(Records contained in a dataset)
· · · · · · ·
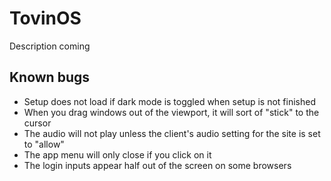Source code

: # TovinOS
Description coming

## Known bugs

- Setup does not load if dark mode is toggled when setup is not finished
- When you drag windows out of the viewport, it will sort of "stick" to the cursor
- The audio will not play unless the client's audio setting for the site is set to "allow"
- The app menu will only close if you click on it
- The login inputs appear half out of the screen on some browsers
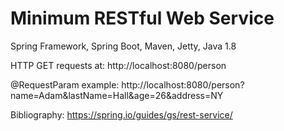 # Minimum RESTful Web Service
Spring Framework, Spring Boot, Maven, Jetty, Java 1.8

HTTP GET requests at:
http://localhost:8080/person

@RequestParam example:
http://localhost:8080/person?name=Adam&lastName=Hall&age=26&address=NY

Bibliography:
https://spring.io/guides/gs/rest-service/
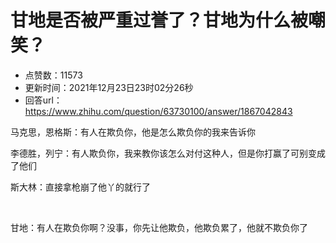 # 甘地是否被严重过誉了？甘地为什么被嘲笑？
- 点赞数：11573
- 更新时间：2021年12月23日23时02分26秒
- 回答url：https://www.zhihu.com/question/63730100/answer/1867042843
<body>
 <p data-pid="g6B83hZ8">马克思，恩格斯：有人在欺负你，他是怎么欺负你的我来告诉你</p>
 <p data-pid="S4ITW3P0">李德胜，列宁：有人欺负你，我来教你该怎么对付这种人，但是你打赢了可别变成了他们</p>
 <p data-pid="fqrqkm-3">斯大林：直接拿枪崩了他丫的就行了</p>
 <p class="ztext-empty-paragraph"><br></p>
 <p data-pid="G0kxfhc1">甘地：有人在欺负你啊？没事，你先让他欺负，他欺负累了，他就不欺负你了</p>
</body>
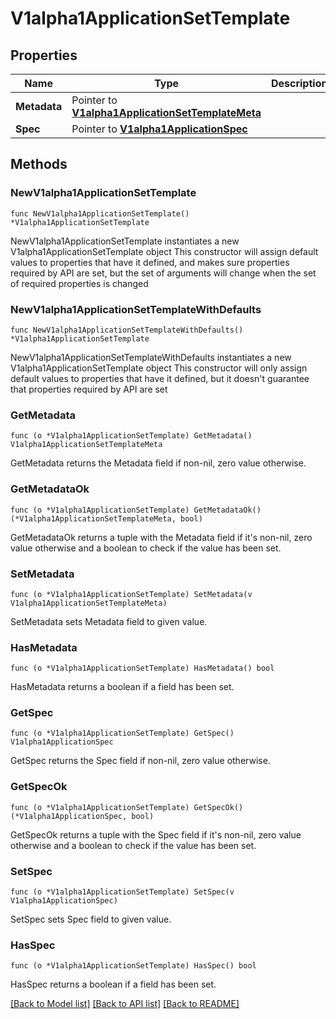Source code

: # V1alpha1ApplicationSetTemplate

## Properties

Name | Type | Description | Notes
------------ | ------------- | ------------- | -------------
**Metadata** | Pointer to [**V1alpha1ApplicationSetTemplateMeta**](V1alpha1ApplicationSetTemplateMeta.md) |  | [optional] 
**Spec** | Pointer to [**V1alpha1ApplicationSpec**](V1alpha1ApplicationSpec.md) |  | [optional] 

## Methods

### NewV1alpha1ApplicationSetTemplate

`func NewV1alpha1ApplicationSetTemplate() *V1alpha1ApplicationSetTemplate`

NewV1alpha1ApplicationSetTemplate instantiates a new V1alpha1ApplicationSetTemplate object
This constructor will assign default values to properties that have it defined,
and makes sure properties required by API are set, but the set of arguments
will change when the set of required properties is changed

### NewV1alpha1ApplicationSetTemplateWithDefaults

`func NewV1alpha1ApplicationSetTemplateWithDefaults() *V1alpha1ApplicationSetTemplate`

NewV1alpha1ApplicationSetTemplateWithDefaults instantiates a new V1alpha1ApplicationSetTemplate object
This constructor will only assign default values to properties that have it defined,
but it doesn't guarantee that properties required by API are set

### GetMetadata

`func (o *V1alpha1ApplicationSetTemplate) GetMetadata() V1alpha1ApplicationSetTemplateMeta`

GetMetadata returns the Metadata field if non-nil, zero value otherwise.

### GetMetadataOk

`func (o *V1alpha1ApplicationSetTemplate) GetMetadataOk() (*V1alpha1ApplicationSetTemplateMeta, bool)`

GetMetadataOk returns a tuple with the Metadata field if it's non-nil, zero value otherwise
and a boolean to check if the value has been set.

### SetMetadata

`func (o *V1alpha1ApplicationSetTemplate) SetMetadata(v V1alpha1ApplicationSetTemplateMeta)`

SetMetadata sets Metadata field to given value.

### HasMetadata

`func (o *V1alpha1ApplicationSetTemplate) HasMetadata() bool`

HasMetadata returns a boolean if a field has been set.

### GetSpec

`func (o *V1alpha1ApplicationSetTemplate) GetSpec() V1alpha1ApplicationSpec`

GetSpec returns the Spec field if non-nil, zero value otherwise.

### GetSpecOk

`func (o *V1alpha1ApplicationSetTemplate) GetSpecOk() (*V1alpha1ApplicationSpec, bool)`

GetSpecOk returns a tuple with the Spec field if it's non-nil, zero value otherwise
and a boolean to check if the value has been set.

### SetSpec

`func (o *V1alpha1ApplicationSetTemplate) SetSpec(v V1alpha1ApplicationSpec)`

SetSpec sets Spec field to given value.

### HasSpec

`func (o *V1alpha1ApplicationSetTemplate) HasSpec() bool`

HasSpec returns a boolean if a field has been set.


[[Back to Model list]](../README.md#documentation-for-models) [[Back to API list]](../README.md#documentation-for-api-endpoints) [[Back to README]](../README.md)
· · · · · · ·
▸ **Assignment**:
Of the lines above, extract only those from the line with "to [**V1alpha1ApplicationSpec**](V1alpha1ApplicationSpec.md) |" to the line with "### GetMetadataOk", both included, exactly as written.

▸ **Exercise result**:
**Spec** | Pointer to [**V1alpha1ApplicationSpec**](V1alpha1ApplicationSpec.md) |  | [optional] 

## Methods

### NewV1alpha1ApplicationSetTemplate

`func NewV1alpha1ApplicationSetTemplate() *V1alpha1ApplicationSetTemplate`

NewV1alpha1ApplicationSetTemplate instantiates a new V1alpha1ApplicationSetTemplate object
This constructor will assign default values to properties that have it defined,
and makes sure properties required by API are set, but the set of arguments
will change when the set of required properties is changed

### NewV1alpha1ApplicationSetTemplateWithDefaults

`func NewV1alpha1ApplicationSetTemplateWithDefaults() *V1alpha1ApplicationSetTemplate`

NewV1alpha1ApplicationSetTemplateWithDefaults instantiates a new V1alpha1ApplicationSetTemplate object
This constructor will only assign default values to properties that have it defined,
but it doesn't guarantee that properties required by API are set

### GetMetadata

`func (o *V1alpha1ApplicationSetTemplate) GetMetadata() V1alpha1ApplicationSetTemplateMeta`

GetMetadata returns the Metadata field if non-nil, zero value otherwise.

### GetMetadataOk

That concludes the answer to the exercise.